Please return each entry that follows exactly as written, and keep the pictures out.

---------- RECORDS FOR THE EXERCISE

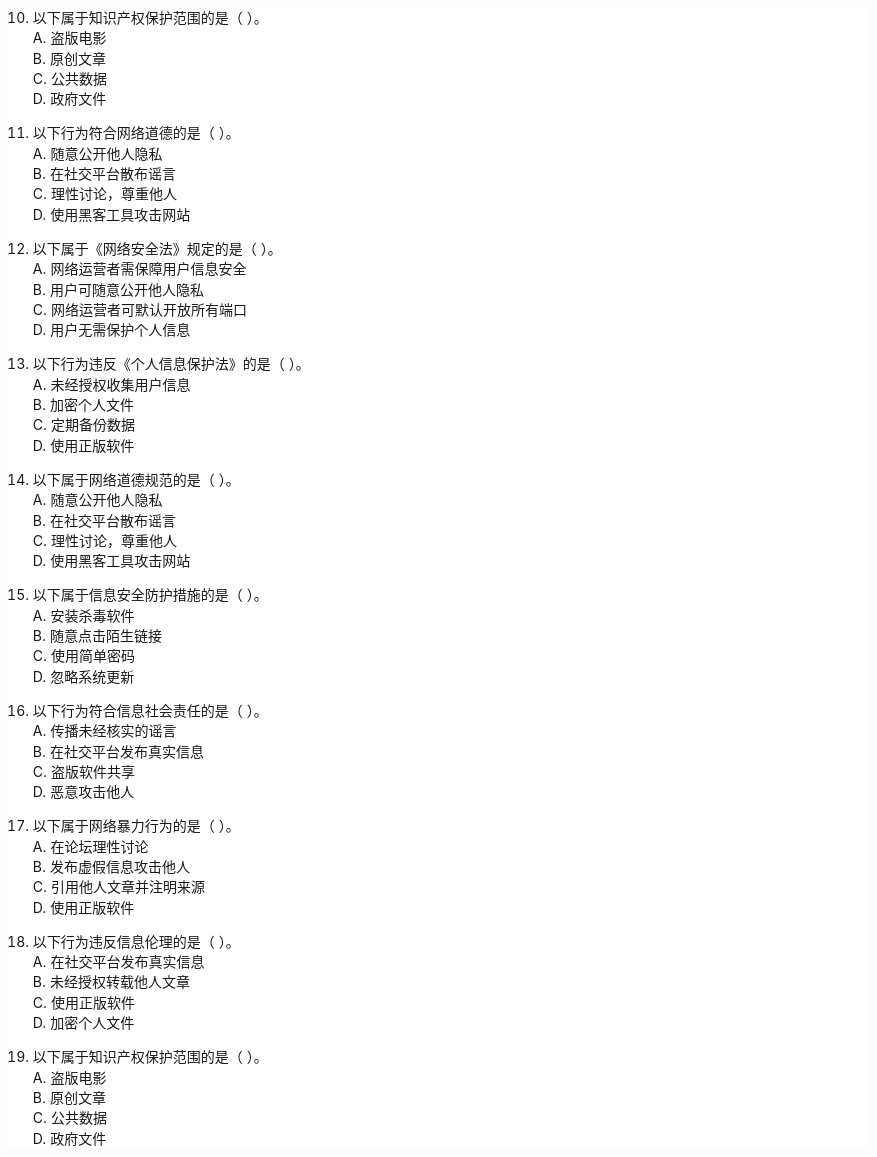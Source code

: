 10. 以下属于知识产权保护范围的是（ ）。  
    A. 盗版电影  
    B. 原创文章  
    C. 公共数据  
    D. 政府文件

11. 以下行为符合网络道德的是（ ）。  
    A. 随意公开他人隐私  
    B. 在社交平台散布谣言  
    C. 理性讨论，尊重他人  
    D. 使用黑客工具攻击网站

12. 以下属于《网络安全法》规定的是（ ）。  
    A. 网络运营者需保障用户信息安全  
    B. 用户可随意公开他人隐私  
    C. 网络运营者可默认开放所有端口  
    D. 用户无需保护个人信息

13. 以下行为违反《个人信息保护法》的是（ ）。  
    A. 未经授权收集用户信息  
    B. 加密个人文件  
    C. 定期备份数据  
    D. 使用正版软件

14. 以下属于网络道德规范的是（ ）。  
    A. 随意公开他人隐私  
    B. 在社交平台散布谣言  
    C. 理性讨论，尊重他人  
    D. 使用黑客工具攻击网站

15. 以下属于信息安全防护措施的是（ ）。  
    A. 安装杀毒软件  
    B. 随意点击陌生链接  
    C. 使用简单密码  
    D. 忽略系统更新

16. 以下行为符合信息社会责任的是（ ）。  
    A. 传播未经核实的谣言  
    B. 在社交平台发布真实信息  
    C. 盗版软件共享  
    D. 恶意攻击他人

17. 以下属于网络暴力行为的是（ ）。  
    A. 在论坛理性讨论  
    B. 发布虚假信息攻击他人  
    C. 引用他人文章并注明来源  
    D. 使用正版软件

18. 以下行为违反信息伦理的是（ ）。  
    A. 在社交平台发布真实信息  
    B. 未经授权转载他人文章  
    C. 使用正版软件  
    D. 加密个人文件

19. 以下属于知识产权保护范围的是（ ）。  
    A. 盗版电影  
    B. 原创文章  
    C. 公共数据  
    D. 政府文件
 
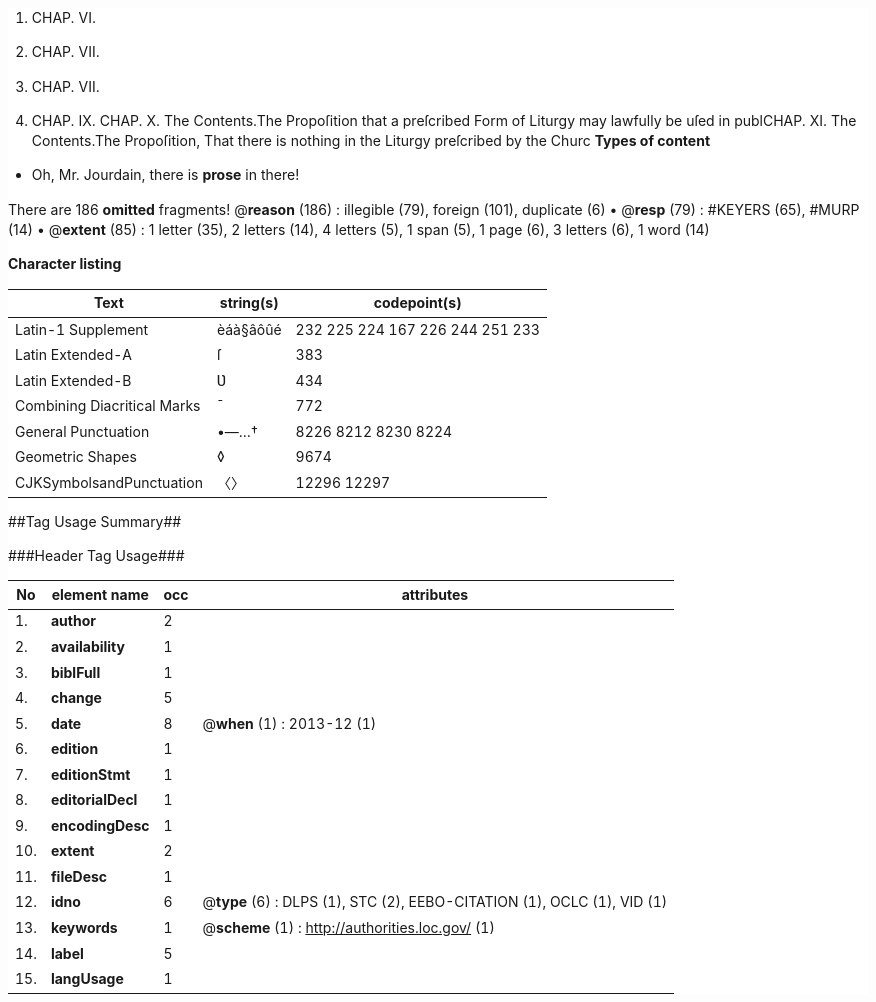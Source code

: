1. CHAP. VI.

1. CHAP. VII.

1. CHAP. VII.

1. CHAP. IX.
CHAP. X. The Contents.The Propoſition that a preſcribed Form of Liturgy may lawfully be uſed in publCHAP. XI. The Contents.The Propoſition, That there is nothing in the Liturgy preſcribed by the Churc
**Types of content**

  * Oh, Mr. Jourdain, there is **prose** in there!

There are 186 **omitted** fragments! 
 @__reason__ (186) : illegible (79), foreign (101), duplicate (6)  •  @__resp__ (79) : #KEYERS (65), #MURP (14)  •  @__extent__ (85) : 1 letter (35), 2 letters (14), 4 letters (5), 1 span (5), 1 page (6), 3 letters (6), 1 word (14)

**Character listing**


|Text|string(s)|codepoint(s)|
|---|---|---|
|Latin-1 Supplement|èáà§âôûé|232 225 224 167 226 244 251 233|
|Latin Extended-A|ſ|383|
|Latin Extended-B|Ʋ|434|
|Combining             Diacritical Marks|̄|772|
|General Punctuation|•—…†|8226 8212 8230 8224|
|Geometric Shapes|◊|9674|
|CJKSymbolsandPunctuation|〈〉|12296 12297|

##Tag Usage Summary##

###Header Tag Usage###

|No|element name|occ|attributes|
|---|---|---|---|
|1.|__author__|2||
|2.|__availability__|1||
|3.|__biblFull__|1||
|4.|__change__|5||
|5.|__date__|8| @__when__ (1) : 2013-12 (1)|
|6.|__edition__|1||
|7.|__editionStmt__|1||
|8.|__editorialDecl__|1||
|9.|__encodingDesc__|1||
|10.|__extent__|2||
|11.|__fileDesc__|1||
|12.|__idno__|6| @__type__ (6) : DLPS (1), STC (2), EEBO-CITATION (1), OCLC (1), VID (1)|
|13.|__keywords__|1| @__scheme__ (1) : http://authorities.loc.gov/ (1)|
|14.|__label__|5||
|15.|__langUsage__|1||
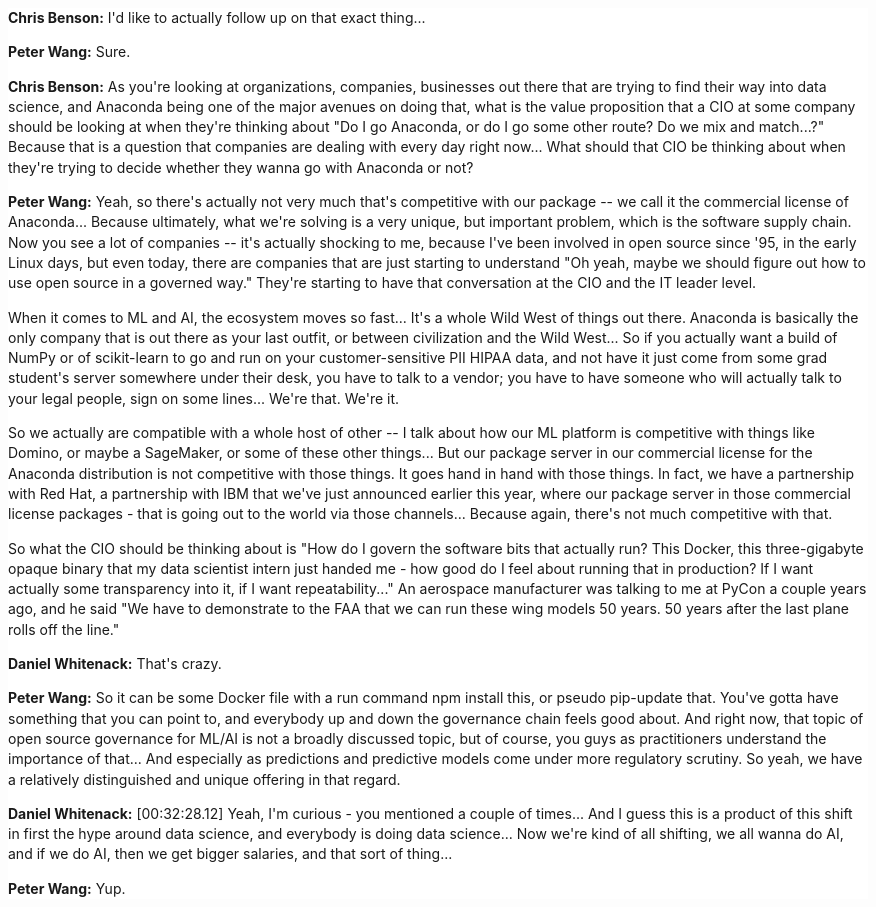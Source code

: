 **Chris Benson:** I'd like to actually follow up on that exact thing...

**Peter Wang:** Sure.

**Chris Benson:** As you're looking at organizations, companies, businesses out there that are trying to find their way into data science, and Anaconda being one of the major avenues on doing that, what is the value proposition that a CIO at some company should be looking at when they're thinking about "Do I go Anaconda, or do I go some other route? Do we mix and match...?" Because that is a question that companies are dealing with every day right now... What should that CIO be thinking about when they're trying to decide whether they wanna go with Anaconda or not?

**Peter Wang:** Yeah, so there's actually not very much that's competitive with our package -- we call it the commercial license of Anaconda... Because ultimately, what we're solving is a very unique, but important problem, which is the software supply chain. Now you see a lot of companies -- it's actually shocking to me, because I've been involved in open source since '95, in the early Linux days, but even today, there are companies that are just starting to understand "Oh yeah, maybe we should figure out how to use open source in a governed way." They're starting to have that conversation at the CIO and the IT leader level.

When it comes to ML and AI, the ecosystem moves so fast... It's a whole Wild West of things out there. Anaconda is basically the only company that is out there as your last outfit, or between civilization and the Wild West... So if you actually want a build of NumPy or of scikit-learn to go and run on your customer-sensitive PII HIPAA data, and not have it just come from some grad student's server somewhere under their desk, you have to talk to a vendor; you have to have someone who will actually talk to your legal people, sign on some lines... We're that. We're it.

So we actually are compatible with a whole host of other -- I talk about how our ML platform is competitive with things like Domino, or maybe a SageMaker, or some of these other things... But our package server in our commercial license for the Anaconda distribution is not competitive with those things. It goes hand in hand with those things. In fact, we have a partnership with Red Hat, a partnership with IBM that we've just announced earlier this year, where our package server in those commercial license packages - that is going out to the world via those channels... Because again, there's not much competitive with that.

So what the CIO should be thinking about is "How do I govern the software bits that actually run? This Docker, this three-gigabyte opaque binary that my data scientist intern just handed me - how good do I feel about running that in production? If I want actually some transparency into it, if I want repeatability..." An aerospace manufacturer was talking to me at PyCon a couple years ago, and he said "We have to demonstrate to the FAA that we can run these wing models 50 years. 50 years after the last plane rolls off the line."

**Daniel Whitenack:** That's crazy.

**Peter Wang:** So it can be some Docker file with a run command npm install this, or pseudo pip-update that. You've gotta have something that you can point to, and everybody up and down the governance chain feels good about. And right now, that topic of open source governance for ML/AI is not a broadly discussed topic, but of course, you guys as practitioners understand the importance of that... And especially as predictions and predictive models come under more regulatory scrutiny. So yeah, we have a relatively distinguished and unique offering in that regard.

**Daniel Whitenack:** \[00:32:28.12\] Yeah, I'm curious - you mentioned a couple of times... And I guess this is a product of this shift in first the hype around data science, and everybody is doing data science... Now we're kind of all shifting, we all wanna do AI, and if we do AI, then we get bigger salaries, and that sort of thing...

**Peter Wang:** Yup.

--------------------

(SOLUTION TO THIS EXERCISE):
Source code

: 10. 以下属于知识产权保护范围的是（ ）。  
    A. 盗版电影  
    B. 原创文章  
    C. 公共数据  
    D. 政府文件

11. 以下行为符合网络道德的是（ ）。  
    A. 随意公开他人隐私  
    B. 在社交平台散布谣言  
    C. 理性讨论，尊重他人  
    D. 使用黑客工具攻击网站

12. 以下属于《网络安全法》规定的是（ ）。  
    A. 网络运营者需保障用户信息安全  
    B. 用户可随意公开他人隐私  
    C. 网络运营者可默认开放所有端口  
    D. 用户无需保护个人信息

13. 以下行为违反《个人信息保护法》的是（ ）。  
    A. 未经授权收集用户信息  
    B. 加密个人文件  
    C. 定期备份数据  
    D. 使用正版软件

14. 以下属于网络道德规范的是（ ）。  
    A. 随意公开他人隐私  
    B. 在社交平台散布谣言  
    C. 理性讨论，尊重他人  
    D. 使用黑客工具攻击网站

15. 以下属于信息安全防护措施的是（ ）。  
    A. 安装杀毒软件  
    B. 随意点击陌生链接  
    C. 使用简单密码  
    D. 忽略系统更新

16. 以下行为符合信息社会责任的是（ ）。  
    A. 传播未经核实的谣言  
    B. 在社交平台发布真实信息  
    C. 盗版软件共享  
    D. 恶意攻击他人

17. 以下属于网络暴力行为的是（ ）。  
    A. 在论坛理性讨论  
    B. 发布虚假信息攻击他人  
    C. 引用他人文章并注明来源  
    D. 使用正版软件

18. 以下行为违反信息伦理的是（ ）。  
    A. 在社交平台发布真实信息  
    B. 未经授权转载他人文章  
    C. 使用正版软件  
    D. 加密个人文件

19. 以下属于知识产权保护范围的是（ ）。  
    A. 盗版电影  
    B. 原创文章  
    C. 公共数据  
    D. 政府文件
 
Source code

:1. CHAP. VI.

1. CHAP. VII.

1. CHAP. VII.

1. CHAP. IX.
CHAP. X. The Contents.The Propoſition that a preſcribed Form of Liturgy may lawfully be uſed in publCHAP. XI. The Contents.The Propoſition, That there is nothing in the Liturgy preſcribed by the Churc
**Types of content**

  * Oh, Mr. Jourdain, there is **prose** in there!

There are 186 **omitted** fragments! 
 @__reason__ (186) : illegible (79), foreign (101), duplicate (6)  •  @__resp__ (79) : #KEYERS (65), #MURP (14)  •  @__extent__ (85) : 1 letter (35), 2 letters (14), 4 letters (5), 1 span (5), 1 page (6), 3 letters (6), 1 word (14)

**Character listing**


|Text|string(s)|codepoint(s)|
|---|---|---|
|Latin-1 Supplement|èáà§âôûé|232 225 224 167 226 244 251 233|
|Latin Extended-A|ſ|383|
|Latin Extended-B|Ʋ|434|
|Combining             Diacritical Marks|̄|772|
|General Punctuation|•—…†|8226 8212 8230 8224|
|Geometric Shapes|◊|9674|
|CJKSymbolsandPunctuation|〈〉|12296 12297|

##Tag Usage Summary##

###Header Tag Usage###

|No|element name|occ|attributes|
|---|---|---|---|
|1.|__author__|2||
|2.|__availability__|1||
|3.|__biblFull__|1||
|4.|__change__|5||
|5.|__date__|8| @__when__ (1) : 2013-12 (1)|
|6.|__edition__|1||
|7.|__editionStmt__|1||
|8.|__editorialDecl__|1||
|9.|__encodingDesc__|1||
|10.|__extent__|2||
|11.|__fileDesc__|1||
|12.|__idno__|6| @__type__ (6) : DLPS (1), STC (2), EEBO-CITATION (1), OCLC (1), VID (1)|
|13.|__keywords__|1| @__scheme__ (1) : http://authorities.loc.gov/ (1)|
|14.|__label__|5||
|15.|__langUsage__|1||
Source code

: **Chris Benson:** I'd like to actually follow up on that exact thing...

**Peter Wang:** Sure.

**Chris Benson:** As you're looking at organizations, companies, businesses out there that are trying to find their way into data science, and Anaconda being one of the major avenues on doing that, what is the value proposition that a CIO at some company should be looking at when they're thinking about "Do I go Anaconda, or do I go some other route? Do we mix and match...?" Because that is a question that companies are dealing with every day right now... What should that CIO be thinking about when they're trying to decide whether they wanna go with Anaconda or not?

**Peter Wang:** Yeah, so there's actually not very much that's competitive with our package -- we call it the commercial license of Anaconda... Because ultimately, what we're solving is a very unique, but important problem, which is the software supply chain. Now you see a lot of companies -- it's actually shocking to me, because I've been involved in open source since '95, in the early Linux days, but even today, there are companies that are just starting to understand "Oh yeah, maybe we should figure out how to use open source in a governed way." They're starting to have that conversation at the CIO and the IT leader level.

When it comes to ML and AI, the ecosystem moves so fast... It's a whole Wild West of things out there. Anaconda is basically the only company that is out there as your last outfit, or between civilization and the Wild West... So if you actually want a build of NumPy or of scikit-learn to go and run on your customer-sensitive PII HIPAA data, and not have it just come from some grad student's server somewhere under their desk, you have to talk to a vendor; you have to have someone who will actually talk to your legal people, sign on some lines... We're that. We're it.

So we actually are compatible with a whole host of other -- I talk about how our ML platform is competitive with things like Domino, or maybe a SageMaker, or some of these other things... But our package server in our commercial license for the Anaconda distribution is not competitive with those things. It goes hand in hand with those things. In fact, we have a partnership with Red Hat, a partnership with IBM that we've just announced earlier this year, where our package server in those commercial license packages - that is going out to the world via those channels... Because again, there's not much competitive with that.

So what the CIO should be thinking about is "How do I govern the software bits that actually run? This Docker, this three-gigabyte opaque binary that my data scientist intern just handed me - how good do I feel about running that in production? If I want actually some transparency into it, if I want repeatability..." An aerospace manufacturer was talking to me at PyCon a couple years ago, and he said "We have to demonstrate to the FAA that we can run these wing models 50 years. 50 years after the last plane rolls off the line."

**Daniel Whitenack:** That's crazy.

**Peter Wang:** So it can be some Docker file with a run command npm install this, or pseudo pip-update that. You've gotta have something that you can point to, and everybody up and down the governance chain feels good about. And right now, that topic of open source governance for ML/AI is not a broadly discussed topic, but of course, you guys as practitioners understand the importance of that... And especially as predictions and predictive models come under more regulatory scrutiny. So yeah, we have a relatively distinguished and unique offering in that regard.

**Daniel Whitenack:** \[00:32:28.12\] Yeah, I'm curious - you mentioned a couple of times... And I guess this is a product of this shift in first the hype around data science, and everybody is doing data science... Now we're kind of all shifting, we all wanna do AI, and if we do AI, then we get bigger salaries, and that sort of thing...

**Peter Wang:** Yup.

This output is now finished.